▶ _WORK TO BE COMPLETED_: The word to find is "stats". State how many lines below contain it, giving only the number.

▶ _Source texts of formatted documents_:
== == ==
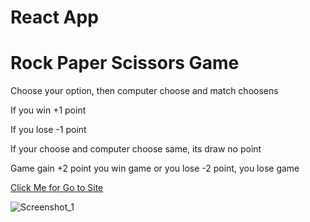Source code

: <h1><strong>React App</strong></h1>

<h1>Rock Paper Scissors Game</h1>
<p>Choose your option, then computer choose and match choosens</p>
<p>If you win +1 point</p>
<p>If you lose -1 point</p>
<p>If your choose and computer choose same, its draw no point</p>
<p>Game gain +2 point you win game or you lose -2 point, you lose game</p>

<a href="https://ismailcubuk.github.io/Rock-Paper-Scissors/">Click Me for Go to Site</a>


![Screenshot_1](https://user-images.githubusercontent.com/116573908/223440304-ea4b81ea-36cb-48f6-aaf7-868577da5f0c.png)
== == ==
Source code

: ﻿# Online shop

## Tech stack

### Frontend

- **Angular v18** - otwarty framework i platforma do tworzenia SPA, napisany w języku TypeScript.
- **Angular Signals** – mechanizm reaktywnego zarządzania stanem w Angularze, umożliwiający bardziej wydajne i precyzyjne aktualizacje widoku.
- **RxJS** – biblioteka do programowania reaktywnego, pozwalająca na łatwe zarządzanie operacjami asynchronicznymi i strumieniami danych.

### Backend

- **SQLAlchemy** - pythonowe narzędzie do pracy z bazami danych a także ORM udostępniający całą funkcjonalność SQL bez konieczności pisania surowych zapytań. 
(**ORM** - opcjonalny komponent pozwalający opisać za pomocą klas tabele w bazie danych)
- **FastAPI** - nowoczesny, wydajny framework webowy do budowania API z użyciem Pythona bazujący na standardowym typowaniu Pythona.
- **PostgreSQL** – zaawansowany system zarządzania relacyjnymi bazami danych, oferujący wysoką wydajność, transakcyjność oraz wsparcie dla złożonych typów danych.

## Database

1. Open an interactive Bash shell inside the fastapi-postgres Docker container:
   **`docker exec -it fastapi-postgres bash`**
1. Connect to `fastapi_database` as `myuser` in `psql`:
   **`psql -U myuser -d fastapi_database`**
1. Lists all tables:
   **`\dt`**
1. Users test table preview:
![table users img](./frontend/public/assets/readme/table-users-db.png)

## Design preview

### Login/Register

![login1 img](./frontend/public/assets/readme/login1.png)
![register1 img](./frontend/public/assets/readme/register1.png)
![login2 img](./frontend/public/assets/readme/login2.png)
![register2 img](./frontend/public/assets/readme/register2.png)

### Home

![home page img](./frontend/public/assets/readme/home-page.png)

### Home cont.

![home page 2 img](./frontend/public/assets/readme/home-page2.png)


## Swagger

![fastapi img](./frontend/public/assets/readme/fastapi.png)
== == ==
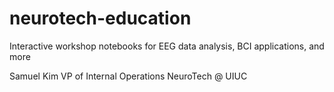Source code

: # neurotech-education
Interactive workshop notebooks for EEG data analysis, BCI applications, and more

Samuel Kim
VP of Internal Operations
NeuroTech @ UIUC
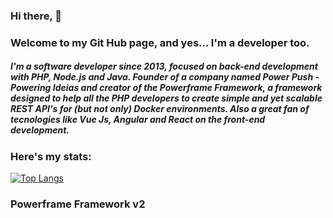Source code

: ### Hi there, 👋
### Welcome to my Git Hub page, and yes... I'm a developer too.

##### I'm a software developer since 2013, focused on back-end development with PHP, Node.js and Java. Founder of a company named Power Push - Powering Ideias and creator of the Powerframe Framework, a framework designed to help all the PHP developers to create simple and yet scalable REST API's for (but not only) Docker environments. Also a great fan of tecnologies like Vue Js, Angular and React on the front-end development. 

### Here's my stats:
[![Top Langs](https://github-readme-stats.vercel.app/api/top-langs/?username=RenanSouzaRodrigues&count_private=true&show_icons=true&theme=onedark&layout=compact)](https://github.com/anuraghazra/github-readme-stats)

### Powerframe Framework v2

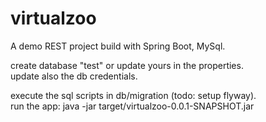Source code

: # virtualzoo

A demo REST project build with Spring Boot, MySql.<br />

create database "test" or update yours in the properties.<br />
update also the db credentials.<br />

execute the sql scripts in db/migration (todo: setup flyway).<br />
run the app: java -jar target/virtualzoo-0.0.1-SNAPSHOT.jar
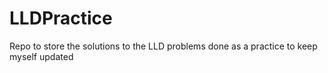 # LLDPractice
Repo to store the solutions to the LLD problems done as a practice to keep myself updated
== == ==
▶ _RESPONSE TO THIS TASK_: 2